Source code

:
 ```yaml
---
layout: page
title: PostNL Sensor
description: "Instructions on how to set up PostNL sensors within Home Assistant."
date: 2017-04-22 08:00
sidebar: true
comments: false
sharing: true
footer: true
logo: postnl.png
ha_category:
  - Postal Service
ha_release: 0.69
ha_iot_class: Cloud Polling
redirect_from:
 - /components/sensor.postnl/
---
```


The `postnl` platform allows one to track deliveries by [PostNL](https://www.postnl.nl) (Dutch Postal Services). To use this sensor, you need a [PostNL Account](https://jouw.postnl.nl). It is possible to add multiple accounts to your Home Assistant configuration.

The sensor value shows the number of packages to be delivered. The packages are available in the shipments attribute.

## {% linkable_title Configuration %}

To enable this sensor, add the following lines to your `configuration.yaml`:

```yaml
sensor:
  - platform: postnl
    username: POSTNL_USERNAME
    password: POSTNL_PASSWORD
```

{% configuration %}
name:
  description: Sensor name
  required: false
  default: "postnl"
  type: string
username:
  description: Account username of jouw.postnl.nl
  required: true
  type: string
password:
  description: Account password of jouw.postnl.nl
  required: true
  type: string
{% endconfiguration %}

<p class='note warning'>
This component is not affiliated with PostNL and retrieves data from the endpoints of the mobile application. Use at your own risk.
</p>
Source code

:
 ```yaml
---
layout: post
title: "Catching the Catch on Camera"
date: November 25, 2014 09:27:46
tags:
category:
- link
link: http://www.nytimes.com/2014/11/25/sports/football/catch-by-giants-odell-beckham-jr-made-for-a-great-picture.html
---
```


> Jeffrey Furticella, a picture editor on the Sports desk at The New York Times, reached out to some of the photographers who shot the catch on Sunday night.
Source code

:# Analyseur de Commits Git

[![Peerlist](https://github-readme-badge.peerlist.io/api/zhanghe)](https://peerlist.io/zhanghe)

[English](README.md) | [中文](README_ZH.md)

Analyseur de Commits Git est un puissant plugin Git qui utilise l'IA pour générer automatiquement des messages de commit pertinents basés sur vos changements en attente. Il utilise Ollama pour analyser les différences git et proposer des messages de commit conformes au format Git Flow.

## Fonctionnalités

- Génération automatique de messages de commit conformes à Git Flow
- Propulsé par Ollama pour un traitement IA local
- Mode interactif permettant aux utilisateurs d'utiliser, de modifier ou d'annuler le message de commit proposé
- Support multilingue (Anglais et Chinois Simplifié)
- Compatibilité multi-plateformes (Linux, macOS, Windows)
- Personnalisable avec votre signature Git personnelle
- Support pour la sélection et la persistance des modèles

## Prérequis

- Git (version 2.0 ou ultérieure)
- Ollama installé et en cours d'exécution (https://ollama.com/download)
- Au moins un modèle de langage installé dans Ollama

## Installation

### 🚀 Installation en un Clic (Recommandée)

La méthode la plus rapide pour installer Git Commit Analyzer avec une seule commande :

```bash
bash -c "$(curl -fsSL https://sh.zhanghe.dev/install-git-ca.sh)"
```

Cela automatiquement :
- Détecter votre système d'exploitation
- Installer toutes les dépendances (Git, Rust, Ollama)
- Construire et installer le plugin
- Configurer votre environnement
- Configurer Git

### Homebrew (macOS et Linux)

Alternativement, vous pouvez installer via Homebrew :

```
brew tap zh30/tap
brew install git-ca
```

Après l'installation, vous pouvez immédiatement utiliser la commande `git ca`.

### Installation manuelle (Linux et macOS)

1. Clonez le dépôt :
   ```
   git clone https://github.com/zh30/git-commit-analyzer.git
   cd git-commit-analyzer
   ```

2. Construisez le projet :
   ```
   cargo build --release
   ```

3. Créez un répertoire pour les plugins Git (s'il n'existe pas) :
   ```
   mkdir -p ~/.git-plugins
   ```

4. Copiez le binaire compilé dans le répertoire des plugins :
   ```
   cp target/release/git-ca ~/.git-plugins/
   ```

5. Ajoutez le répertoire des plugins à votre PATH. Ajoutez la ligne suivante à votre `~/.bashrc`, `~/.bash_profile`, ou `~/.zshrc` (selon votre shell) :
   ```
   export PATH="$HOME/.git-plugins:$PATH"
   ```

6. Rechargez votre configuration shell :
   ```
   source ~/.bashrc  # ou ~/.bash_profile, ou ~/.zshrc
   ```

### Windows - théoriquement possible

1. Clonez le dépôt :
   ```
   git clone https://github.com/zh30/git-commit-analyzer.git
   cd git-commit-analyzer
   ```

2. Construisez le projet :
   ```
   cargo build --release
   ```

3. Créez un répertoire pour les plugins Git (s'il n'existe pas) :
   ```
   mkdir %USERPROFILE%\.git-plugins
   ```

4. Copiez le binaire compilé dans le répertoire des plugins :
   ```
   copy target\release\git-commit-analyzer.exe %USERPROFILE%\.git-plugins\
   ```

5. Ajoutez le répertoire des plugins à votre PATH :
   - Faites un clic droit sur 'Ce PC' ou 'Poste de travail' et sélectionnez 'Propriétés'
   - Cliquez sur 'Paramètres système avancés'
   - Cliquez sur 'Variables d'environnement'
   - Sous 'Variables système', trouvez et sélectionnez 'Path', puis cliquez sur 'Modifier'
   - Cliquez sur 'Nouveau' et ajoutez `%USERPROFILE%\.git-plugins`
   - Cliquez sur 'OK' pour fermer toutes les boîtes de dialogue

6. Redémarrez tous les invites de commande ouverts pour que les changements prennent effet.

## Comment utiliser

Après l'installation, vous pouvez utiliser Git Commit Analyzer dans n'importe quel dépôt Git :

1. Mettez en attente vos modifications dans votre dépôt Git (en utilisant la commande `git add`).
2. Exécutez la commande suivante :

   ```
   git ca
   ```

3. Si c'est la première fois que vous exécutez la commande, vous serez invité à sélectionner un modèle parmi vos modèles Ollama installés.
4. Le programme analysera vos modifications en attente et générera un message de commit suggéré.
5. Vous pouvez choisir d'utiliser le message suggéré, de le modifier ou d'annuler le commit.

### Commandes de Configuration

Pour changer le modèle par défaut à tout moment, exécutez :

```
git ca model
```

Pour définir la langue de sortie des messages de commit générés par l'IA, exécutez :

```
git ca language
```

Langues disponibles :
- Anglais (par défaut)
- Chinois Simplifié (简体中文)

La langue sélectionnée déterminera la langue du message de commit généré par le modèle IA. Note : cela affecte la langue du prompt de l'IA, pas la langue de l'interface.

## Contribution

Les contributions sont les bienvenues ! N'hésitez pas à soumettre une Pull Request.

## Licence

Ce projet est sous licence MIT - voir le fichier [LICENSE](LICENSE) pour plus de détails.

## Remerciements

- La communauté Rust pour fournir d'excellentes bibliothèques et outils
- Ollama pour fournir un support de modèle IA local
════════════════════
- **Task requirements**
Print out the whole of the material above exactly.

- **Written response**
Source code

:
 ```yaml
---
layout: page
title: PostNL Sensor
description: "Instructions on how to set up PostNL sensors within Home Assistant."
date: 2017-04-22 08:00
sidebar: true
comments: false
sharing: true
footer: true
logo: postnl.png
ha_category:
  - Postal Service
ha_release: 0.69
ha_iot_class: Cloud Polling
redirect_from:
 - /components/sensor.postnl/
---
```


The `postnl` platform allows one to track deliveries by [PostNL](https://www.postnl.nl) (Dutch Postal Services). To use this sensor, you need a [PostNL Account](https://jouw.postnl.nl). It is possible to add multiple accounts to your Home Assistant configuration.

The sensor value shows the number of packages to be delivered. The packages are available in the shipments attribute.

## {% linkable_title Configuration %}

To enable this sensor, add the following lines to your `configuration.yaml`:

```yaml
sensor:
  - platform: postnl
    username: POSTNL_USERNAME
    password: POSTNL_PASSWORD
```

{% configuration %}
name:
  description: Sensor name
  required: false
  default: "postnl"
  type: string
username:
  description: Account username of jouw.postnl.nl
  required: true
  type: string
password:
  description: Account password of jouw.postnl.nl
  required: true
  type: string
{% endconfiguration %}

<p class='note warning'>
This component is not affiliated with PostNL and retrieves data from the endpoints of the mobile application. Use at your own risk.
</p>
Source code

:
 ```yaml
---
layout: post
title: "Catching the Catch on Camera"
date: November 25, 2014 09:27:46
tags:
category:
- link
link: http://www.nytimes.com/2014/11/25/sports/football/catch-by-giants-odell-beckham-jr-made-for-a-great-picture.html
---
```


> Jeffrey Furticella, a picture editor on the Sports desk at The New York Times, reached out to some of the photographers who shot the catch on Sunday night.
Source code

:# Analyseur de Commits Git

[![Peerlist](https://github-readme-badge.peerlist.io/api/zhanghe)](https://peerlist.io/zhanghe)

[English](README.md) | [中文](README_ZH.md)

Analyseur de Commits Git est un puissant plugin Git qui utilise l'IA pour générer automatiquement des messages de commit pertinents basés sur vos changements en attente. Il utilise Ollama pour analyser les différences git et proposer des messages de commit conformes au format Git Flow.

## Fonctionnalités

- Génération automatique de messages de commit conformes à Git Flow
- Propulsé par Ollama pour un traitement IA local
- Mode interactif permettant aux utilisateurs d'utiliser, de modifier ou d'annuler le message de commit proposé
- Support multilingue (Anglais et Chinois Simplifié)
- Compatibilité multi-plateformes (Linux, macOS, Windows)
- Personnalisable avec votre signature Git personnelle
- Support pour la sélection et la persistance des modèles

## Prérequis

- Git (version 2.0 ou ultérieure)
- Ollama installé et en cours d'exécution (https://ollama.com/download)
- Au moins un modèle de langage installé dans Ollama

## Installation

### 🚀 Installation en un Clic (Recommandée)

La méthode la plus rapide pour installer Git Commit Analyzer avec une seule commande :

```bash
bash -c "$(curl -fsSL https://sh.zhanghe.dev/install-git-ca.sh)"
```

Cela automatiquement :
- Détecter votre système d'exploitation
- Installer toutes les dépendances (Git, Rust, Ollama)
- Construire et installer le plugin
- Configurer votre environnement
- Configurer Git

### Homebrew (macOS et Linux)

Alternativement, vous pouvez installer via Homebrew :

```
brew tap zh30/tap
brew install git-ca
```

Après l'installation, vous pouvez immédiatement utiliser la commande `git ca`.

### Installation manuelle (Linux et macOS)

1. Clonez le dépôt :
   ```
   git clone https://github.com/zh30/git-commit-analyzer.git
   cd git-commit-analyzer
   ```

2. Construisez le projet :
   ```
   cargo build --release
   ```

3. Créez un répertoire pour les plugins Git (s'il n'existe pas) :
   ```
   mkdir -p ~/.git-plugins
   ```

4. Copiez le binaire compilé dans le répertoire des plugins :
   ```
   cp target/release/git-ca ~/.git-plugins/
   ```

5. Ajoutez le répertoire des plugins à votre PATH. Ajoutez la ligne suivante à votre `~/.bashrc`, `~/.bash_profile`, ou `~/.zshrc` (selon votre shell) :
   ```
   export PATH="$HOME/.git-plugins:$PATH"
   ```

6. Rechargez votre configuration shell :
   ```
   source ~/.bashrc  # ou ~/.bash_profile, ou ~/.zshrc
   ```

### Windows - théoriquement possible

1. Clonez le dépôt :
   ```
   git clone https://github.com/zh30/git-commit-analyzer.git
   cd git-commit-analyzer
   ```

2. Construisez le projet :
   ```
   cargo build --release
   ```

3. Créez un répertoire pour les plugins Git (s'il n'existe pas) :
   ```
   mkdir %USERPROFILE%\.git-plugins
   ```

4. Copiez le binaire compilé dans le répertoire des plugins :
   ```
   copy target\release\git-commit-analyzer.exe %USERPROFILE%\.git-plugins\
   ```

5. Ajoutez le répertoire des plugins à votre PATH :
   - Faites un clic droit sur 'Ce PC' ou 'Poste de travail' et sélectionnez 'Propriétés'
   - Cliquez sur 'Paramètres système avancés'
   - Cliquez sur 'Variables d'environnement'
   - Sous 'Variables système', trouvez et sélectionnez 'Path', puis cliquez sur 'Modifier'
   - Cliquez sur 'Nouveau' et ajoutez `%USERPROFILE%\.git-plugins`
   - Cliquez sur 'OK' pour fermer toutes les boîtes de dialogue

6. Redémarrez tous les invites de commande ouverts pour que les changements prennent effet.

## Comment utiliser

Après l'installation, vous pouvez utiliser Git Commit Analyzer dans n'importe quel dépôt Git :

1. Mettez en attente vos modifications dans votre dépôt Git (en utilisant la commande `git add`).
2. Exécutez la commande suivante :

   ```
   git ca
   ```

3. Si c'est la première fois que vous exécutez la commande, vous serez invité à sélectionner un modèle parmi vos modèles Ollama installés.
4. Le programme analysera vos modifications en attente et générera un message de commit suggéré.
5. Vous pouvez choisir d'utiliser le message suggéré, de le modifier ou d'annuler le commit.

### Commandes de Configuration

Pour changer le modèle par défaut à tout moment, exécutez :

```
git ca model
```

Pour définir la langue de sortie des messages de commit générés par l'IA, exécutez :

```
git ca language
```

Langues disponibles :
- Anglais (par défaut)
- Chinois Simplifié (简体中文)

La langue sélectionnée déterminera la langue du message de commit généré par le modèle IA. Note : cela affecte la langue du prompt de l'IA, pas la langue de l'interface.

## Contribution

Les contributions sont les bienvenues ! N'hésitez pas à soumettre une Pull Request.

## Licence

Ce projet est sous licence MIT - voir le fichier [LICENSE](LICENSE) pour plus de détails.

## Remerciements

- La communauté Rust pour fournir d'excellentes bibliothèques et outils
- Ollama pour fournir un support de modèle IA local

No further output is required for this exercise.